Pencils Down



Missouri Governor Jay Nixon (D) proposed a new grading scheme for state public and charter schools. The new wrinkle in his scheme involves using letter grades (i.e. A, B, C, …). I think that this new grading scheme will be better, because it is more visceral than the 14 point scheme it would replace. I mentioned this at the dinner table to Anne. This got her going and she told me what she really thought about it and No Child Left Behind, the root of Nixon’s grading scheme.
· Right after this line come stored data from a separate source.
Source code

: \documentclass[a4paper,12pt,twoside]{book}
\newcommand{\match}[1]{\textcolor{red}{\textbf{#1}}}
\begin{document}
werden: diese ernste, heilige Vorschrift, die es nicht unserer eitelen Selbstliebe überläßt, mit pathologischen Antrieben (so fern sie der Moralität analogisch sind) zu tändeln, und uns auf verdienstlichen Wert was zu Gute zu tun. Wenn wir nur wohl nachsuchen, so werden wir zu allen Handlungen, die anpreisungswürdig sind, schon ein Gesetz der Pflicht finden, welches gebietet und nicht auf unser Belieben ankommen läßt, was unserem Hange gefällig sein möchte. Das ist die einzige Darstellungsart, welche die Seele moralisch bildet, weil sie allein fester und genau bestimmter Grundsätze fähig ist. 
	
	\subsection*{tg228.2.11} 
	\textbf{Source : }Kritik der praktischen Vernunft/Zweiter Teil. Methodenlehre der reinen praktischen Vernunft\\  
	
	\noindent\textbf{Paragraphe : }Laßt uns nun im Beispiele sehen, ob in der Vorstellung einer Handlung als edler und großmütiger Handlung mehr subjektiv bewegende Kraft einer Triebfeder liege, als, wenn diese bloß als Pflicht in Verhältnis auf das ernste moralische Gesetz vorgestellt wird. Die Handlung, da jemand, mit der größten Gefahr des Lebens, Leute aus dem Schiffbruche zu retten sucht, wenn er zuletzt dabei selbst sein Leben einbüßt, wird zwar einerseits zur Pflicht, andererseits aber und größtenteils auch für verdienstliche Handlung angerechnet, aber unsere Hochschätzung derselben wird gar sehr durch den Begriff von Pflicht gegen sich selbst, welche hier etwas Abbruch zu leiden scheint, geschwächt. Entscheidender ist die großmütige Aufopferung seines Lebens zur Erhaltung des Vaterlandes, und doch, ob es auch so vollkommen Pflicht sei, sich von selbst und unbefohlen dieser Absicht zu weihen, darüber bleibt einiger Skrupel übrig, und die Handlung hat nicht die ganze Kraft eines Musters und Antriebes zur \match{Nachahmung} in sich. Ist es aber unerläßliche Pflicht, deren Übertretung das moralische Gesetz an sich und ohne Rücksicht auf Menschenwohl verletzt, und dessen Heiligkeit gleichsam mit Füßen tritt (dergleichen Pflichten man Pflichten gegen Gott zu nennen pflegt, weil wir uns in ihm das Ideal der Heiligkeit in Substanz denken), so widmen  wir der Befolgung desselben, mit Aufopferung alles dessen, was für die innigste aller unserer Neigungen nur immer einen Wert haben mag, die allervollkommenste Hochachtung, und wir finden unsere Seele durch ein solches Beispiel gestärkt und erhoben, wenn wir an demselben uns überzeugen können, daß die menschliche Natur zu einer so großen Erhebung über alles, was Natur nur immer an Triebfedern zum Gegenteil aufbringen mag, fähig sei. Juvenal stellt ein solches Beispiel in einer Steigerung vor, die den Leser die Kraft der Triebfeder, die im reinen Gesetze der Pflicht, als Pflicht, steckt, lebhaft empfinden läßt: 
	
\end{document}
She cited how No Child not only tests students and by proxy their teachers and schools, but it also demands continual progress, always raising the bar.

I was reminded of Walmart and its goal to always lowering prices. Walmart continually increases the pressure on its suppliers, by demanding more, but doesn’t offer anything in return for its lower prices. No Child demands higher test scores, but doesn’t offer any reward for success either.

Whether it is Walmart or No Child, you can only squeeze for so long, before there is no more. Somehow at this point the conversation devolved into an analogy involving Lance Armstrong and doping. I think that the point being made was that we would eventually have to resort to drugs to maintain No Child’s projected learning curve. In stream of consciousness fashion I thought of an xkcd comic strip that I had read just the other day.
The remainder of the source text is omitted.